Scott Drichter November 25, 2012 at 01:05 AM
Nice article. It outlines some safety issues in relation to solar panels, fire and electrocution. Yes fire fighters have lots of other safety worries when entering a a house or building, so lets help protect us by protecting them. Unable to turn off solar panels means there is always DC voltage in and around solar panels and wiring. Also spraying damaged solar panels with water can cause them to explode. Give the firies all the support they need.
Remote Solar Isolator November 25, 2012 at 01:28 AM
It’s a fact that solar panels installed on buildings can never be completely switched off and continues to generate electricity whenever the sun is shining. Even by turning off all associated solar switches, electricity generated by the panels continues to be produced at lethal voltages. This can lead to complications if there is a need to isolate the panels, such as in the case of cleaning, maintenance or more seriously, for building fires, floods or storm damage. Understandably, emergency services are reluctant to come into contact with, or spray water onto a dangerous and potentially life-threatening source of electricity. The standard isolation system installed on rooftop solar panels fails to provide safe isolation and has been the cause of numerous fires throughout the world. The placement of this standard DC switch/isolator has done nothing to stop the generation of the lethal DC voltages required for solar generation. The Remote Solar Isolator is the world’s first true Remote Solar Isolator which will remove the risk of potentially lethal DC voltages circulating around all power generating solar panels and associated electrical wiring providing total control. The device can be initiated remotely from a sub station or by flicking a switch at the home’s fuse box. The device also has a thermal fuse in case of fire, whether caused by the solar panels or not. See remotesolarisolator.com.au for more details.
Remote Solar Isolator March 27, 2013 at 10:04 PM
Protect our firefighters who do an amazing job.
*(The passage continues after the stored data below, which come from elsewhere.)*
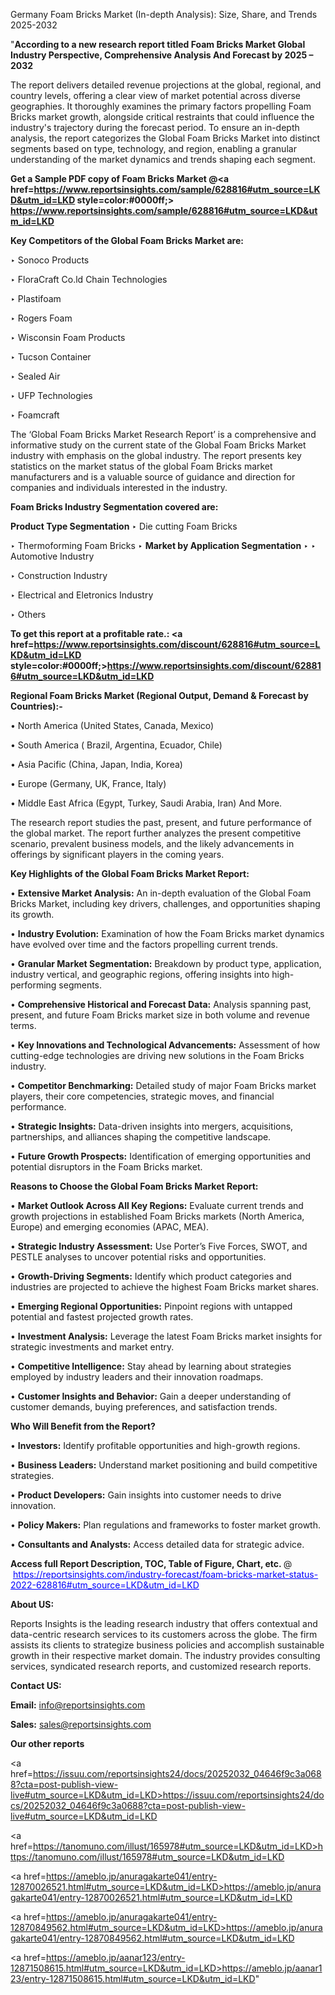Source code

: Germany Foam Bricks Market (In-depth Analysis): Size, Share, and Trends 2025-2032

"<strong>According to a new research report titled Foam Bricks Market Global Industry Perspective, Comprehensive Analysis And Forecast by 2025 – 2032</strong>

The report delivers detailed revenue projections at the global, regional, and country levels, offering a clear view of market potential across diverse geographies. It thoroughly examines the primary factors propelling Foam Bricks market growth, alongside critical restraints that could influence the industry's trajectory during the forecast period. To ensure an in-depth analysis, the report categorizes the Global Foam Bricks Market into distinct segments based on type, technology, and region, enabling a granular understanding of the market dynamics and trends shaping each segment.

<strong>Get a Sample PDF copy of Foam Bricks Market </strong><strong>@<a href=https://www.reportsinsights.com/sample/628816#utm_source=LKD&utm_id=LKD style=color:#0000ff;> https://www.reportsinsights.com/sample/628816#utm_source=LKD&utm_id=LKD</a></strong></font>

<strong>Key Competitors of the Global Foam Bricks Market are:</strong>

‣ Sonoco Products

‣ FloraCraft
 Co.ld Chain Technologies

‣ Plastifoam

‣ Rogers Foam

‣ Wisconsin Foam Products

‣ Tucson Container

‣ Sealed Air

‣ UFP Technologies

‣ Foamcraft

The ‘Global Foam Bricks Market Research Report’ is a comprehensive and informative study on the current state of the Global Foam Bricks Market industry with emphasis on the global industry. The report presents key statistics on the market status of the global Foam Bricks market manufacturers and is a valuable source of guidance and direction for companies and individuals interested in the industry.

<strong>Foam Bricks Industry Segmentation covered are:</strong>

<strong>Product Type Segmentation</strong>
‣
Die cutting Foam Bricks

‣ Thermoforming Foam Bricks
‣ 
<strong>Market by Application Segmentation</strong>
‣
‣  Automotive Industry

‣ Construction Industry

‣ Electrical and Eletronics Industry

‣ Others

<strong>To get this report at a profitable rate.: <a href=https://www.reportsinsights.com/discount/628816#utm_source=LKD&utm_id=LKD style=color:#0000ff;>https://www.reportsinsights.com/discount/628816#utm_source=LKD&utm_id=LKD</a></strong></font>

<strong>Regional Foam Bricks Market (Regional Output, Demand &amp; Forecast by Countries):-</strong>

• North America (United States, Canada, Mexico)

• South America ( Brazil, Argentina, Ecuador, Chile)

• Asia Pacific (China, Japan, India, Korea)

• Europe (Germany, UK, France, Italy)

• Middle East Africa (Egypt, Turkey, Saudi Arabia, Iran) And More.

The research report studies the past, present, and future performance of the global market. The report further analyzes the present competitive scenario, prevalent business models, and the likely advancements in offerings by significant players in the coming years.

<strong>Key Highlights of the Global Foam Bricks Market Report:</strong>

• <strong>Extensive Market Analysis:</strong> An in-depth evaluation of the Global Foam Bricks Market, including key drivers, challenges, and opportunities shaping its growth.

• <strong>Industry Evolution:</strong> Examination of how the Foam Bricks market dynamics have evolved over time and the factors propelling current trends.

• <strong>Granular Market Segmentation:</strong> Breakdown by product type, application, industry vertical, and geographic regions, offering insights into high-performing segments.

• <strong>Comprehensive Historical and Forecast Data:</strong> Analysis spanning past, present, and future Foam Bricks market size in both volume and revenue terms.

• <strong>Key Innovations and Technological Advancements:</strong> Assessment of how cutting-edge technologies are driving new solutions in the Foam Bricks industry.

• <strong>Competitor Benchmarking:</strong> Detailed study of major Foam Bricks market players, their core competencies, strategic moves, and financial performance.

• <strong>Strategic Insights:</strong> Data-driven insights into mergers, acquisitions, partnerships, and alliances shaping the competitive landscape.

• <strong>Future Growth Prospects:</strong> Identification of emerging opportunities and potential disruptors in the Foam Bricks market.

<strong>Reasons to Choose the Global Foam Bricks Market Report:</strong>

• <strong>Market Outlook Across All Key Regions:</strong> Evaluate current trends and growth projections in established Foam Bricks markets (North America, Europe) and emerging economies (APAC, MEA).

• <strong>Strategic Industry Assessment:</strong> Use Porter’s Five Forces, SWOT, and PESTLE analyses to uncover potential risks and opportunities.

• <strong>Growth-Driving Segments:</strong> Identify which product categories and industries are projected to achieve the highest Foam Bricks market shares.

• <strong>Emerging Regional Opportunities:</strong> Pinpoint regions with untapped potential and fastest projected growth rates.

• <strong>Investment Analysis:</strong> Leverage the latest Foam Bricks market insights for strategic investments and market entry.

• <strong>Competitive Intelligence:</strong> Stay ahead by learning about strategies employed by industry leaders and their innovation roadmaps.

• <strong>Customer Insights and Behavior:</strong> Gain a deeper understanding of customer demands, buying preferences, and satisfaction trends.

<strong>Who Will Benefit from the Report?</strong>

• <strong>Investors:</strong> Identify profitable opportunities and high-growth regions.

• <strong>Business Leaders:</strong> Understand market positioning and build competitive strategies.

• <strong>Product Developers:</strong> Gain insights into customer needs to drive innovation.

• <strong>Policy Makers:</strong> Plan regulations and frameworks to foster market growth.

• <strong>Consultants and Analysts:</strong> Access detailed data for strategic advice.
</ul>
<strong>Access full Report Description, TOC, Table of Figure, Chart, etc. </strong>@  <a href=https://reportsinsights.com/industry-forecast/foam-bricks-market-status-2022-628816#utm_source=LKD&utm_id=LKD style=color:#0000ff;>https://reportsinsights.com/industry-forecast/foam-bricks-market-status-2022-628816#utm_source=LKD&utm_id=LKD</a></font>

<strong><strong>About US</strong>:</strong>

Reports Insights is the leading research industry that offers contextual and data-centric research services to its customers across the globe. The firm assists its clients to strategize business policies and accomplish sustainable growth in their respective market domain. The industry provides consulting services, syndicated research reports, and customized research reports.

<strong>Contact US:</strong>

<p class=""""><b>Email:</b> <a href=mailto:info@reportsinsights.com>info@reportsinsights.com</a></p>
<p class=""""><b>Sales:</b> <a href=mailto:sales@reportsinsights.com>sales@reportsinsights.com</a></p>

<strong>Our other reports</strong>

<a href=https://issuu.com/reportsinsights24/docs/20252032_04646f9c3a0688?cta=post-publish-view-live#utm_source=LKD&utm_id=LKD>https://issuu.com/reportsinsights24/docs/20252032_04646f9c3a0688?cta=post-publish-view-live#utm_source=LKD&utm_id=LKD</a>

<a href=https://tanomuno.com/illust/165978#utm_source=LKD&utm_id=LKD>https://tanomuno.com/illust/165978#utm_source=LKD&utm_id=LKD</a>

<a href=https://ameblo.jp/anuragakarte041/entry-12870026521.html#utm_source=LKD&utm_id=LKD>https://ameblo.jp/anuragakarte041/entry-12870026521.html#utm_source=LKD&utm_id=LKD</a>

<a href=https://ameblo.jp/anuragakarte041/entry-12870849562.html#utm_source=LKD&utm_id=LKD>https://ameblo.jp/anuragakarte041/entry-12870849562.html#utm_source=LKD&utm_id=LKD</a>

<a href=https://ameblo.jp/aanar123/entry-12871508615.html#utm_source=LKD&utm_id=LKD>https://ameblo.jp/aanar123/entry-12871508615.html#utm_source=LKD&utm_id=LKD</a>"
Install a Remote Solar Isolator and protect everyone from the possibility of electrocution. remotesolarisolator.com.au
Martin Boerner April 15, 2013 at 06:46 AM
Hi Edward The issue clearly explained: http://www.youtube.com/watch?v=TyKfhPm67Z4 I apprecaite your comments are more about modern journalism however solar safety is important. MB
Martin Boerner April 15, 2013 at 06:50 AM
Hi Edward The solar issue explained: http://www.youtube.com/watch?v=TyKfhPm67Z4 I appreciate your comments are more about modern journalism rather tha solar safety. MB
Boon May 02, 2013 at 12:17 PM
A solar isolating switch that reduces the DC power to a safe voltage, in case of emergency or need for roof access, is the way to go. It's an Aussie invention called remote solar isolator that is providing the solution.
George Clark May 02, 2013 at 01:33 PM
i thought solar power was a myth and generated little energy according to most people i've heard from on the subject.